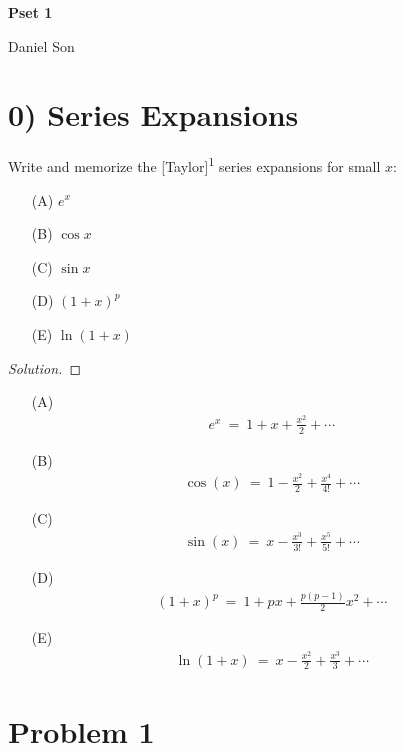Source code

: \documentclass{article}
\numberwithin{equation}{section}
\begin{document}
\begin{center}
    \Large
    \textbf{Pset 1}

    \large
    Daniel Son
\end{center}

\section*{0) Series Expansions}

Write and memorize the [Taylor]\textsuperscript{1} series expansions for small $x$:

\begin{itemize}
    \item[(A)] $e^x$
    \item[(B)] $\cos x$
    \item[(C)] $\sin x$
    \item[(D)] $(1 + x)^p$
    \item[(E)] $\ln (1 + x)$
\end{itemize}

\begin{proof}[Solution]
    
\end{proof}
\begin{itemize}
    \item[(A)] \begin{eqnarray}
        e^x  \ = \ 1 + x + \frac {x^2} 2 + \cdots
    \end{eqnarray}
    \item[(B)] \begin{eqnarray}
        \cos(x) \ = \ 1 - \frac {x^2} 2 + \frac {x^4} {4!} + \cdots 
    \end{eqnarray}
    \item[(C)] \begin{eqnarray}
        \sin(x) \ = \ x - \frac {x^3} {3!} + \frac {x^5}{5!} + \cdots
    \end{eqnarray}
    \item[(D)] \begin{eqnarray}
        (1 + x)^p \ = \ 1 + px + \frac {p(p - 1)} 2 x^2 + \cdots
    \end{eqnarray}
    \item[(E)] \begin{eqnarray}
        \ln(1 + x) \ = \ x - \frac {x^2}  2 + \frac {x^3} {3} + \cdots
    \end{eqnarray}
\end{itemize}

\section{Problem 1}
\end{document}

━━━━

> [What the task requires]: When you repeat the data, keep it exact and drop every picture.

> [Written answer]:
Source code

: \documentclass{article}
\numberwithin{equation}{section}
\begin{document}
\begin{center}
    \Large
    \textbf{Pset 1}

    \large
    Daniel Son
\end{center}

\section*{0) Series Expansions}

Write and memorize the [Taylor]\textsuperscript{1} series expansions for small $x$:

\begin{itemize}
    \item[(A)] $e^x$
    \item[(B)] $\cos x$
    \item[(C)] $\sin x$
    \item[(D)] $(1 + x)^p$
    \item[(E)] $\ln (1 + x)$
\end{itemize}

\begin{proof}[Solution]
    
\end{proof}
\begin{itemize}
    \item[(A)] \begin{eqnarray}
        e^x  \ = \ 1 + x + \frac {x^2} 2 + \cdots
    \end{eqnarray}
    \item[(B)] \begin{eqnarray}
        \cos(x) \ = \ 1 - \frac {x^2} 2 + \frac {x^4} {4!} + \cdots 
    \end{eqnarray}
    \item[(C)] \begin{eqnarray}
        \sin(x) \ = \ x - \frac {x^3} {3!} + \frac {x^5}{5!} + \cdots
    \end{eqnarray}
    \item[(D)] \begin{eqnarray}
        (1 + x)^p \ = \ 1 + px + \frac {p(p - 1)} 2 x^2 + \cdots
    \end{eqnarray}
    \item[(E)] \begin{eqnarray}
        \ln(1 + x) \ = \ x - \frac {x^2}  2 + \frac {x^3} {3} + \cdots
    \end{eqnarray}
\end{itemize}

\section{Problem 1}
\end{document}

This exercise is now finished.